## Work instructions
Your output should be each line from the material below that has the word "wind".

## Materials provided

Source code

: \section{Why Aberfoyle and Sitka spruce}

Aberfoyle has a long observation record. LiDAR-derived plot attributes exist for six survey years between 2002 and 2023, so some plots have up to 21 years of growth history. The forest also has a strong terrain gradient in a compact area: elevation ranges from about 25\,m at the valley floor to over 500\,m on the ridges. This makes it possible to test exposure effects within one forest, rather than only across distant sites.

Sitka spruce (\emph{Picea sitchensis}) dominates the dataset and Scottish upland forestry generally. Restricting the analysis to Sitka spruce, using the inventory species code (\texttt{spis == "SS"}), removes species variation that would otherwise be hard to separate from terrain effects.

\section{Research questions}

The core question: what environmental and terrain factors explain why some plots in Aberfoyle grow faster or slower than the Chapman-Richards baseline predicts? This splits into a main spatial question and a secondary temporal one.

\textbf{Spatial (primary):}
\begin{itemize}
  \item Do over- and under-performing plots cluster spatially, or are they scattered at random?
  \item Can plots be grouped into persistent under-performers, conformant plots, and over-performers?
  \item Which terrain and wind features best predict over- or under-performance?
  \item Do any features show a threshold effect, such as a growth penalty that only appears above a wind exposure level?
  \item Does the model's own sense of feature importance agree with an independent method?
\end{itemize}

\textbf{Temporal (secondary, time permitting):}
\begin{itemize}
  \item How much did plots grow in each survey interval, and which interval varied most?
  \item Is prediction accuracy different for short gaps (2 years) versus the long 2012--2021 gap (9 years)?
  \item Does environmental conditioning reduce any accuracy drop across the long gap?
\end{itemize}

## Completed task
  \item Which terrain and wind features best predict over- or under-performance?
  \item Do any features show a threshold effect, such as a growth penalty that only appears above a wind exposure level?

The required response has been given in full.